"Enduring love and surviving love", an open letter by Marta Palombo

In an interview I did recently, my friend and fellow creative Anna said, “it seems like your work often features strong female characters.”

I paused for a moment, and then realized that even though I never set out with that express goal, it does usually end up that way. I think a woman’s ability to love is one of the things that makes us strongest — Jane Austen once said, “we women love longest even when all hope is gone.” That’s a quote that has stuck with me, and it’s a recurring theme that I constantly come back to in my songs: the ability to love, to endure love, to create love, to nurture love; the ability to love quietly, love boldly, love comfortably, and love passionately. Our love for men, women, partners, children, animals, ideas, places, things — it will push us forward until the ends of the earth if we let it.

Enduring love and surviving love are the main themes in Marie-Therese’s Song and Olga’s Song. This project was a way for me to give women a voice, and to dive into their experience of being loved and wronged by the same man.

I was inspired by an art exhibit I went to in May of 2021. It featured works from an artist spanning his whole life, and many of the subjects were his female muses. I looked at works of art that were the definition of love and passion, with a woman’s name attached as the subject... only to turn around and see that same woman, depicted years later as an unrecognizable, spent, grotesque husk of herself.

It made me wonder how the subjects of these paintings (the women, the muses) must have felt. To be loved by someone, to be put on a pedestal and told you inspire the greatest artistic expression in someone. And then to watch, powerless, as that someone starts to pull away, fall out of love, and even worse: watch as that someone stops being inspired by you. People fall out of love all the time, but to cease being a source of inspiration seems to me like the cruelest layer of heartbreak.

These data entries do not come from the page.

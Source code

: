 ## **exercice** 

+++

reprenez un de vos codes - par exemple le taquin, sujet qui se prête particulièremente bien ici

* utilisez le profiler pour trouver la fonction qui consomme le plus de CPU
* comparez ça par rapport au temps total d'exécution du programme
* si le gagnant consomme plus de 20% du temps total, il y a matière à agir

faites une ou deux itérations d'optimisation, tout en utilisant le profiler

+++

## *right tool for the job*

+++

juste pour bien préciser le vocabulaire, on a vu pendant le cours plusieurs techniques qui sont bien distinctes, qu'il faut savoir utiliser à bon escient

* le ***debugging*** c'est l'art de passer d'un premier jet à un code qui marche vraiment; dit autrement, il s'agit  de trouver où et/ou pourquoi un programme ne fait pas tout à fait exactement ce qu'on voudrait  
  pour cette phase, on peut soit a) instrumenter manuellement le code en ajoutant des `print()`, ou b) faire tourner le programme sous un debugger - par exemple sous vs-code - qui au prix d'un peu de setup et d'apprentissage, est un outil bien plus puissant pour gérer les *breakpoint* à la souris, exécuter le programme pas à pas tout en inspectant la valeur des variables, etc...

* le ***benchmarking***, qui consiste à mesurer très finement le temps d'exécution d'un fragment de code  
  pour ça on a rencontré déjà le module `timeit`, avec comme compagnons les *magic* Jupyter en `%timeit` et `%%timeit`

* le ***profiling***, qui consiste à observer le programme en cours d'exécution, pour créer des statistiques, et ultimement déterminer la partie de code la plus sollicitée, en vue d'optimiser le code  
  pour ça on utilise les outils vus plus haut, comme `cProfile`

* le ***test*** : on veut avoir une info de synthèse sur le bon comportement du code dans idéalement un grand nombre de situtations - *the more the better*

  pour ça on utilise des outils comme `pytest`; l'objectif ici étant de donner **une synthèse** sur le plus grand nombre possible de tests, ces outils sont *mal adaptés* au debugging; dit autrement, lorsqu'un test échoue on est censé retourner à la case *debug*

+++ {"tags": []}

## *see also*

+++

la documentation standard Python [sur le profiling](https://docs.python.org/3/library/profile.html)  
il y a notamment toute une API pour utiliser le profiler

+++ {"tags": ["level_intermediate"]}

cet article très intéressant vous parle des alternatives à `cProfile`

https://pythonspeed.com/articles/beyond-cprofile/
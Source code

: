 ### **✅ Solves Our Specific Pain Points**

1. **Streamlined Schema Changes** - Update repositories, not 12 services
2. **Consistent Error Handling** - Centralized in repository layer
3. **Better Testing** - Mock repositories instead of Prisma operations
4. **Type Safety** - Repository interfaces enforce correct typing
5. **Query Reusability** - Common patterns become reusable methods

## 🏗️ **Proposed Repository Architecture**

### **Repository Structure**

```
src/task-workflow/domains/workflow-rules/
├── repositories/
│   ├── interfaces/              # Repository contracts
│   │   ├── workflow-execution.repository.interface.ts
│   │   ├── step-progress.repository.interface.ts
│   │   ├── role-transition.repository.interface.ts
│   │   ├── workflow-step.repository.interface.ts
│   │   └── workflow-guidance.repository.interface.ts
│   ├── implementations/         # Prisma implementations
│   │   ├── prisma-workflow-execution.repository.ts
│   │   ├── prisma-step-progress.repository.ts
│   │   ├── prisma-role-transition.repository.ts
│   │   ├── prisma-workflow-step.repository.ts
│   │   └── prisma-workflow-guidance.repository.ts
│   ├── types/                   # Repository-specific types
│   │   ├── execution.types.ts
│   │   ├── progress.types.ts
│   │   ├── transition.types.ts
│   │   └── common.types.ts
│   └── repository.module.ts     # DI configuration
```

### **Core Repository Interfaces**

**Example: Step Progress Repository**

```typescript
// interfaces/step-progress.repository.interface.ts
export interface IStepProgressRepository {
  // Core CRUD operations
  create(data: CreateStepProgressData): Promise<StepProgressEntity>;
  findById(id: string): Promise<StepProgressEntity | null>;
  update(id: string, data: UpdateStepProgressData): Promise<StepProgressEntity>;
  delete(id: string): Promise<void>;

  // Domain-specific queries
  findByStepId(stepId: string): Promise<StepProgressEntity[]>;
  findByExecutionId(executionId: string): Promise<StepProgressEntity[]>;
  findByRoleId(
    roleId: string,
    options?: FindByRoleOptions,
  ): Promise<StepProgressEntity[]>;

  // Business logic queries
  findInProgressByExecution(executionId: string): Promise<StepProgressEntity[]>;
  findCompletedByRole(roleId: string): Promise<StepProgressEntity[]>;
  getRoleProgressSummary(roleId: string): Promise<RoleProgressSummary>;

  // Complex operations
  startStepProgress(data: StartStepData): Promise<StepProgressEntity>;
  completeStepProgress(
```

I am an artist; I know firsthand how volatile, unpredictable, and wonderful inspiration can be. I know what it is to be inspired by someone, by something, and to take what I need from it to create something beautiful before moving on to the next idea. But I am also a woman, and I know what it is to be heartbroken, to long for someone, to love someone, and to fight tooth and nail as love slips away. This exhibit was, weirdly enough, the first time I was confronted with the idea of what it must be like to be someone’s muse. I’m so used to being the artist that I never once stopped to think: what is it like to inspire someone, instead of being inspired?

And with that thought, I started to see the exhibit in a whole new light. I started to see the stories behind the art, the painful crumbling of love, and as one muse’s name disappeared and a new one took its place, I started to imagine the devastation of being left behind.

By the time I walked out of the exhibit, I was angry: how awful is it that the muse’s lives, personalities, and emotions were lost to history, while a man’s depiction of them remains? How maddening is it that these women were real, multifaceted people, but what we mainly know of them now is through the eyes of a man that loved and lost them? If it were me, I’d be furious that I didn’t get to write my own story and say my piece.

So I went home, and I did my best to write what I thought these women would have said, if they could have. Olga as a wife who faced the decision of leaving after a betrayal, and Marie- Therese as the young, hopeful lover who just wanted someone wholly hers and was never able to have them. Both women were tied together by the same man, and both had love as their greatest strength: the strength to leave someone you love, and the strength to endure in love no matter how complicated.

Who knows how they would have chosen to tell their story if they could have. Maybe they would have been honored to be remembered through the eyes of a lover, or maybe they would have wanted to express just how much strength it took to survive a love that all-consuming. I did my best to give them the words to express their love, pain, and heartbreak. It’s a different side of the story; it’s the ugly side of what it means to be a muse. And I hope I made them breathe a little easier, wherever they are now.

Marie-Therese’s Song and Olga’s Song, along with the accompanying music videos, are now available everywhere for anyone to listen to. I hope they’ll transport you, and make you feel just how strong love can be.